Tengo veinte años.
Sutil belleza en una ciudad subdesarrollada.
Sigo siendo un monstruo
de esos que se aprende a amar
sólo cuando ya no existen.
Damisela en apuros con taquicardia militarizada,
producto de la fuerza y no del orgasmo,
muñequita de motel
perfume wc público #5 en Bucareli
permanente contractura muscular en la lumbar,
la chiquita,
la culera.
No tengo reloj.
Cuento las horas respecto a las gotitas que se filtran por las paredes de mi cuarto.
Tres gotitas son cinco segundos.
La precariedad es hacer equivalencias,
conversiones
hacer de las tortillas duras chilaquiles
solventar
las ausencias con notitas en el refri que dicen “se acabó el pan blanco”.

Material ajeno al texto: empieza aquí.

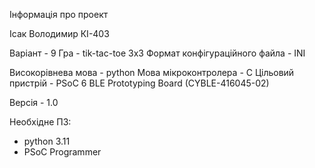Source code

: Інформація про проект

Ісак Володимир КІ-403

Варіант - 9
Гра - tik-tac-toe 3x3
Формат конфігураційного файла - INI

Високорівнева мова - python
Мова мікроконтролера - C
Цільовий пристрій - PSoC 6 BLE Prototyping Board (CYBLE-416045-02)

Версія - 1.0

Необхідне ПЗ:

- python 3.11
- PSoC Programmer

No es casualidad que nos hayan enseñado primero a restar que a sumar
a dividir antes que a leer y escribir.
Vivo en la época de la necropolítica y la ingeniería genética
soy de la generación de los padres equidistantes
sillas y cómodas de Ikea
monopatines electrónicos
y acá en la casa mordemos el taco del ladito
como dándole un besito francés con todo y la lengua
porque siempre andamos coqueteando con el hambre
y brindamos por ese romance
con agüita de la llave
Ni modo, todo guisado nos sabe a ira
por eso va con doble tortilla pa que aguante
tantita sal para que sazone
y cariño para que haga digestión.
Ya se me fue la infancia
entre el croar de las ranas en el baldío
olor a gasolina
entre nopales y niños inhalando solvente
para despintar los golpes de la memoria.
No tuvimos tiempo para tener miedo:
los monstruos no podían dormir bajo la cama porque ahí es donde guarda la fusca papá.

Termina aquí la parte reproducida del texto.